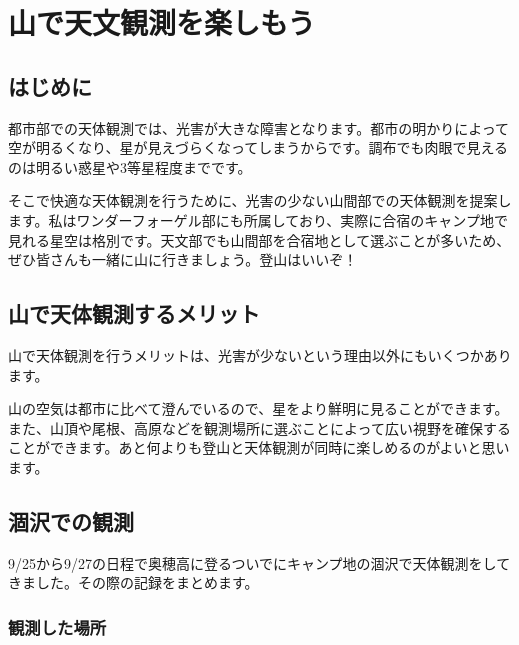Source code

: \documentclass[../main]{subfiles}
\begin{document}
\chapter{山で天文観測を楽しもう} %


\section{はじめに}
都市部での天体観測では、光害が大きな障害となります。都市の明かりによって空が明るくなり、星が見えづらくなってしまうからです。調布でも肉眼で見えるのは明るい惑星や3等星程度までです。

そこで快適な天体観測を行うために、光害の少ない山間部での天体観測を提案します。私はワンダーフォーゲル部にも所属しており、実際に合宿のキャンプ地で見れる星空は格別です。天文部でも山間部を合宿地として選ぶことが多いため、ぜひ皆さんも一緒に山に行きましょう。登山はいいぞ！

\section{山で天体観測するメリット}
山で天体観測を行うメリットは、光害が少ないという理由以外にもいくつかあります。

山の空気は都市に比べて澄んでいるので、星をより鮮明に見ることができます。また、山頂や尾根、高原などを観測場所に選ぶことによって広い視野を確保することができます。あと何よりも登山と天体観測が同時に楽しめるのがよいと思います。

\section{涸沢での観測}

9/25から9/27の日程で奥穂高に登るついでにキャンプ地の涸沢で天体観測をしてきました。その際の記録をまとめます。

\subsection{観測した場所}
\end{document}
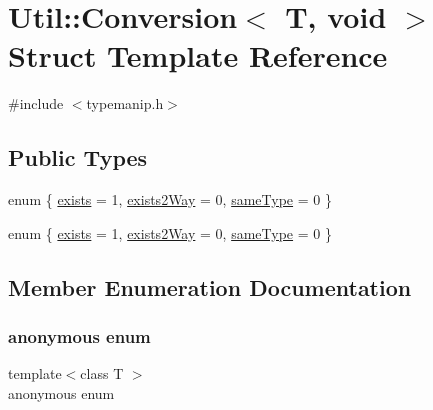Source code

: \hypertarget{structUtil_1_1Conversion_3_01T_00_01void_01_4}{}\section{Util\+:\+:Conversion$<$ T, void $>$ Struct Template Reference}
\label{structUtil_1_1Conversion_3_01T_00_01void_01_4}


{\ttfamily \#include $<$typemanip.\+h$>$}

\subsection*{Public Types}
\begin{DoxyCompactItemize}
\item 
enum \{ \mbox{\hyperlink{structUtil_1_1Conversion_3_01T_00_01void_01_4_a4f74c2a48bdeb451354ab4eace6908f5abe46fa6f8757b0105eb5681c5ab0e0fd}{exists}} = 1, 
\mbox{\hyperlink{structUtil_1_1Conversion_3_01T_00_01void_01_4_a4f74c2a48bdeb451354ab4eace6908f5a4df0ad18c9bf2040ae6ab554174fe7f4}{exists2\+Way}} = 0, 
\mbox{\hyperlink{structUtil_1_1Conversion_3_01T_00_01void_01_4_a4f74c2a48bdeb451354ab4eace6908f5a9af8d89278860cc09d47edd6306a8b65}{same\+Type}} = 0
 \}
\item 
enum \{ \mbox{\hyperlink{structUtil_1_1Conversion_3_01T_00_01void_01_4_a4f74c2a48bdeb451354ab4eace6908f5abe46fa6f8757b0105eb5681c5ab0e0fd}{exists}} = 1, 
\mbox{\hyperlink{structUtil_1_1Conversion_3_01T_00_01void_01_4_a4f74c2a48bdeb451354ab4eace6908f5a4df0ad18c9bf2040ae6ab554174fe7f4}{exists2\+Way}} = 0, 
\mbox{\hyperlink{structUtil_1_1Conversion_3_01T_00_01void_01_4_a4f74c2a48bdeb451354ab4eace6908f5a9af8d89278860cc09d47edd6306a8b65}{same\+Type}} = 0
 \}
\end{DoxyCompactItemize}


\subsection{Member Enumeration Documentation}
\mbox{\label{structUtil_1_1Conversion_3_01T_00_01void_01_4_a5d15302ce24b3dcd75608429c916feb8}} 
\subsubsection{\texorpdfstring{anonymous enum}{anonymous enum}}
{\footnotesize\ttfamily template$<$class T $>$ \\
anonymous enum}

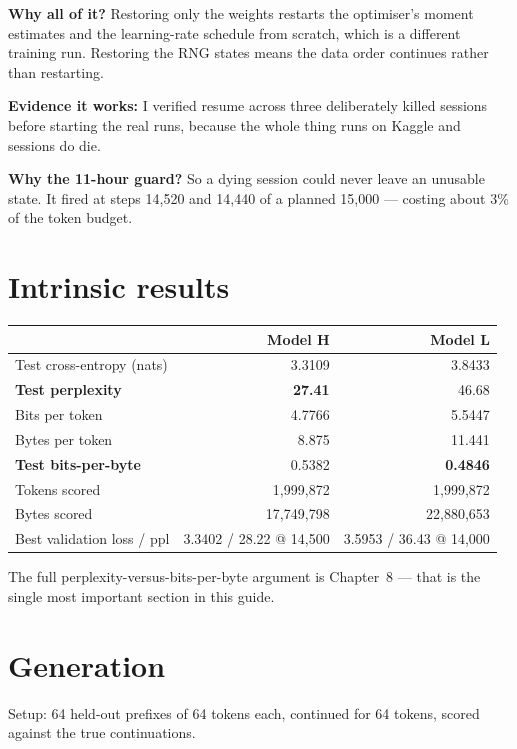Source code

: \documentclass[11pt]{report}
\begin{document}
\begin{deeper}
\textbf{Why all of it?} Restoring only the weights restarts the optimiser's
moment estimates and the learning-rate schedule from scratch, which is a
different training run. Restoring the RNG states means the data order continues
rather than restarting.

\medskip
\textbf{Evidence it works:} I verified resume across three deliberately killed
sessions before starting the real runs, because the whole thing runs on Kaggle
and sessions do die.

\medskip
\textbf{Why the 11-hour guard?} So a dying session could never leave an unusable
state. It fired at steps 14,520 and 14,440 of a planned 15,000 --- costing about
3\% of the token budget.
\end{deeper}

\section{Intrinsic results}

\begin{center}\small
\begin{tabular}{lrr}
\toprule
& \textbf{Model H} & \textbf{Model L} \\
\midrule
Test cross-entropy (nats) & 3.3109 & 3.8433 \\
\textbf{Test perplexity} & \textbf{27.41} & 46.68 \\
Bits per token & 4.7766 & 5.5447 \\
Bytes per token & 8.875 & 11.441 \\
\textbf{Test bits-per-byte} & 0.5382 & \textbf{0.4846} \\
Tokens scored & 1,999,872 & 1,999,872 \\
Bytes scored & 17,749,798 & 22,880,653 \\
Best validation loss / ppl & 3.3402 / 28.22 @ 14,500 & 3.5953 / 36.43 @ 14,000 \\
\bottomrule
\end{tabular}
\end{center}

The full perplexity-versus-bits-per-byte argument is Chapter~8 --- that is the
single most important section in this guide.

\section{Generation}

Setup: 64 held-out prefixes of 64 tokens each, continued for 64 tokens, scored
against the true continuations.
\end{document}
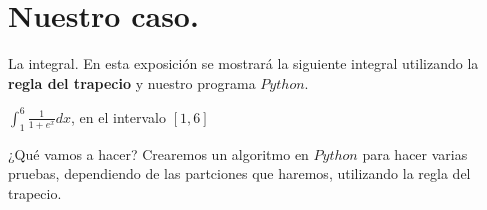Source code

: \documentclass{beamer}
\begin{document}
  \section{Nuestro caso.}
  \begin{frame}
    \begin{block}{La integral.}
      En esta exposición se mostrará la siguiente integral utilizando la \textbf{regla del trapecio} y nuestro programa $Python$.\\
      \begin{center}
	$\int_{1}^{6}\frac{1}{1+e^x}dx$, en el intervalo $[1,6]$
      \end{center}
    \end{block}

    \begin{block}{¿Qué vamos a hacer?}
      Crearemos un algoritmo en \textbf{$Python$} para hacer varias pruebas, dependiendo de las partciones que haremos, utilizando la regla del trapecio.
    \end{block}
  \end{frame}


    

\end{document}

**TASK INSTRUCTIONS**
Copy these entries precisely and drop any picture.

**COMPLETED TASK**
Source code

: \documentclass[../main]{subfiles}
\begin{document}
\chapter{山で天文観測を楽しもう} %


\section{はじめに}
都市部での天体観測では、光害が大きな障害となります。都市の明かりによって空が明るくなり、星が見えづらくなってしまうからです。調布でも肉眼で見えるのは明るい惑星や3等星程度までです。

そこで快適な天体観測を行うために、光害の少ない山間部での天体観測を提案します。私はワンダーフォーゲル部にも所属しており、実際に合宿のキャンプ地で見れる星空は格別です。天文部でも山間部を合宿地として選ぶことが多いため、ぜひ皆さんも一緒に山に行きましょう。登山はいいぞ！

\section{山で天体観測するメリット}
山で天体観測を行うメリットは、光害が少ないという理由以外にもいくつかあります。

山の空気は都市に比べて澄んでいるので、星をより鮮明に見ることができます。また、山頂や尾根、高原などを観測場所に選ぶことによって広い視野を確保することができます。あと何よりも登山と天体観測が同時に楽しめるのがよいと思います。

\section{涸沢での観測}

9/25から9/27の日程で奥穂高に登るついでにキャンプ地の涸沢で天体観測をしてきました。その際の記録をまとめます。

\subsection{観測した場所}
\end{document}
Source code

: \hypertarget{structUtil_1_1Conversion_3_01T_00_01void_01_4}{}\section{Util\+:\+:Conversion$<$ T, void $>$ Struct Template Reference}
\label{structUtil_1_1Conversion_3_01T_00_01void_01_4}


{\ttfamily \#include $<$typemanip.\+h$>$}

\subsection*{Public Types}
\begin{DoxyCompactItemize}
\item 
enum \{ \mbox{\hyperlink{structUtil_1_1Conversion_3_01T_00_01void_01_4_a4f74c2a48bdeb451354ab4eace6908f5abe46fa6f8757b0105eb5681c5ab0e0fd}{exists}} = 1, 
\mbox{\hyperlink{structUtil_1_1Conversion_3_01T_00_01void_01_4_a4f74c2a48bdeb451354ab4eace6908f5a4df0ad18c9bf2040ae6ab554174fe7f4}{exists2\+Way}} = 0, 
\mbox{\hyperlink{structUtil_1_1Conversion_3_01T_00_01void_01_4_a4f74c2a48bdeb451354ab4eace6908f5a9af8d89278860cc09d47edd6306a8b65}{same\+Type}} = 0
 \}
\item 
enum \{ \mbox{\hyperlink{structUtil_1_1Conversion_3_01T_00_01void_01_4_a4f74c2a48bdeb451354ab4eace6908f5abe46fa6f8757b0105eb5681c5ab0e0fd}{exists}} = 1, 
\mbox{\hyperlink{structUtil_1_1Conversion_3_01T_00_01void_01_4_a4f74c2a48bdeb451354ab4eace6908f5a4df0ad18c9bf2040ae6ab554174fe7f4}{exists2\+Way}} = 0, 
\mbox{\hyperlink{structUtil_1_1Conversion_3_01T_00_01void_01_4_a4f74c2a48bdeb451354ab4eace6908f5a9af8d89278860cc09d47edd6306a8b65}{same\+Type}} = 0
 \}
\end{DoxyCompactItemize}


\subsection{Member Enumeration Documentation}
\mbox{\label{structUtil_1_1Conversion_3_01T_00_01void_01_4_a5d15302ce24b3dcd75608429c916feb8}} 
\subsubsection{\texorpdfstring{anonymous enum}{anonymous enum}}
{\footnotesize\ttfamily template$<$class T $>$ \\
anonymous enum}

Source code

: \documentclass[11pt]{report}
\begin{document}
\begin{deeper}
\textbf{Why all of it?} Restoring only the weights restarts the optimiser's
moment estimates and the learning-rate schedule from scratch, which is a
different training run. Restoring the RNG states means the data order continues
rather than restarting.

\medskip
\textbf{Evidence it works:} I verified resume across three deliberately killed
sessions before starting the real runs, because the whole thing runs on Kaggle
and sessions do die.

\medskip
\textbf{Why the 11-hour guard?} So a dying session could never leave an unusable
state. It fired at steps 14,520 and 14,440 of a planned 15,000 --- costing about
3\% of the token budget.
\end{deeper}

\section{Intrinsic results}

\begin{center}\small
\begin{tabular}{lrr}
\toprule
& \textbf{Model H} & \textbf{Model L} \\
\midrule
Test cross-entropy (nats) & 3.3109 & 3.8433 \\
\textbf{Test perplexity} & \textbf{27.41} & 46.68 \\
Bits per token & 4.7766 & 5.5447 \\
Bytes per token & 8.875 & 11.441 \\
\textbf{Test bits-per-byte} & 0.5382 & \textbf{0.4846} \\
Tokens scored & 1,999,872 & 1,999,872 \\
Bytes scored & 17,749,798 & 22,880,653 \\
Best validation loss / ppl & 3.3402 / 28.22 @ 14,500 & 3.5953 / 36.43 @ 14,000 \\
\bottomrule
\end{tabular}
\end{center}

The full perplexity-versus-bits-per-byte argument is Chapter~8 --- that is the
single most important section in this guide.

\section{Generation}

Setup: 64 held-out prefixes of 64 tokens each, continued for 64 tokens, scored
against the true continuations.
\end{document}
Source code

: \documentclass{beamer}
\begin{document}
  \section{Nuestro caso.}
  \begin{frame}
    \begin{block}{La integral.}
      En esta exposición se mostrará la siguiente integral utilizando la \textbf{regla del trapecio} y nuestro programa $Python$.\\
      \begin{center}
	$\int_{1}^{6}\frac{1}{1+e^x}dx$, en el intervalo $[1,6]$
      \end{center}
    \end{block}

    \begin{block}{¿Qué vamos a hacer?}
      Crearemos un algoritmo en \textbf{$Python$} para hacer varias pruebas, dependiendo de las partciones que haremos, utilizando la regla del trapecio.
    \end{block}
  \end{frame}


    

\end{document}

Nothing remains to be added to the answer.